Archive for April, 2013

Does the FCRA require proof of emotional distress at summary judgment? Third Circuit Summary.

April 5, 2013 Leave a comment

This week contains yet another installment in a series on what sort of evidence federal courts require, when they are asked to award damages to plaintiffs who claim to have suffered emotional distress due a defendant’s violation of the FCRA.  Our focus this week is on the courts in the Third Circuit Court of Appeals.

This week’s post will be short, because the Third Circuit itself addressed this issue directly, in Cortez v. Trans Union, LLC, 617 F.3d 688 (3d Cir. 2010).  The case involved a Trans Union product that informed creditors if someone who was trying to borrow money appeared to be on the federal government’s terrorism watch list.  When Ms. Cortez attempted to buy a car on credit, Trans Union told the dealership that her name appeared on that watch list, so the dealership wouldn’t lend her the car.  Trans Union didn’t clarify that there may have been two Ms. Cortezes with the same name (one being our plaintiff, and the other being a different woman who’d done something naughty), and it didn’t provide Ms. Cortez with any way to get its reports to stop telling creditors that her name was on the watch list.  A jury found an FCRA violation:  it awarded her $50,000 in actual damages and $700,000 in punitive damages (which were later reduced to $100,000).

Ms. Cortez sought actual damages for the severe emotional distress that Trans Union allegedly caused her to suffer.  She offered personal testimony and testimony from her daughter,  but she didn’t offer any medical evidence or indicate any loss of credit.  The trial court felt that the jury’s decision to award her $50,000 for her emotional distress was an “exceedingly generous” award but allowed it to stand, and so did the Third Circuit.  When Trans Union challenged that award on appeal, the Third Circuit held that:

1) “damages for violations of the FCRA allow recovery for humiliation and embarrassment or mental distress even if the plaintiff has suffered no out-of-pocket losses”;

2) “a consumer may be awarded actual damages even if she is able to obtain credit after explanation of the inaccuracy”; and

3) “we have not adopted, and now refuse to adopt, the Fifth Circuit’s standard requiring “a degree of specificity which may include corroborating testimony or medical or psychological evidence in support of the damage award …. Such corroboration goes only to the weight of evidence of injury, not the existence of it.”
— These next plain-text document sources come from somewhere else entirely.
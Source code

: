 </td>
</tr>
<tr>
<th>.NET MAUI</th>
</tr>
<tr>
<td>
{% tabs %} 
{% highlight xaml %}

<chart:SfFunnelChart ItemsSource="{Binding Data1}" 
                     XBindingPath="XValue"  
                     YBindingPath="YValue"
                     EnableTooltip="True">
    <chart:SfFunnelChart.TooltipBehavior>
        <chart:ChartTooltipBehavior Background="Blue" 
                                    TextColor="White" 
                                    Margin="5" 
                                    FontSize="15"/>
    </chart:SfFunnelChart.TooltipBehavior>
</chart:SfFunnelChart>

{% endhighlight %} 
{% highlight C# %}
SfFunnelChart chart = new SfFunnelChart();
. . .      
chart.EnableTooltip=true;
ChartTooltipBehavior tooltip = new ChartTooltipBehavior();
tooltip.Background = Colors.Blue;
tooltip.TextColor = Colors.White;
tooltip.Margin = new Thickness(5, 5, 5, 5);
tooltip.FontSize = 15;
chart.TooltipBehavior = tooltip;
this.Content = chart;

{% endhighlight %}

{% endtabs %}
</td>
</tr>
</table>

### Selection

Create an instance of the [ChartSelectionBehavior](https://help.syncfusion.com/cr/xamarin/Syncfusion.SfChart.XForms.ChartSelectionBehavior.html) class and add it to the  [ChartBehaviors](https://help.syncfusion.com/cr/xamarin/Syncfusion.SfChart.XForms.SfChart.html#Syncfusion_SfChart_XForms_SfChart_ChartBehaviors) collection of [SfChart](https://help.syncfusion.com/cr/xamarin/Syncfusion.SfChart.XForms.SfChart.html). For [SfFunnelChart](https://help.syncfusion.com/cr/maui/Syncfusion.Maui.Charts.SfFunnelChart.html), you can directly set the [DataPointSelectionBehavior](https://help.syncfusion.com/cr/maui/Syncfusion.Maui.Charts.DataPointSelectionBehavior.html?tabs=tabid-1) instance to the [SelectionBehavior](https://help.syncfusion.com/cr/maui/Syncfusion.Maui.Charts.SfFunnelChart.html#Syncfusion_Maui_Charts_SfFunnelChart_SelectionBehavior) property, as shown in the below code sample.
In short, this week’s summary was easy:  courts in the Third Circuit are required, under the Cortez decision, to allow plaintiffs to submit whatever evidence they like in support of emotional distress damages, even unsubstantiated testimony, whether or not the plaintiff alleges any other kind of harm.  It is for the jury to decide whether to believe that testimony and that evidence and what award to grant because of it.

This is obviously a different standard from the one that we saw in the First and Second Circuits, and it is not favorable to defendants.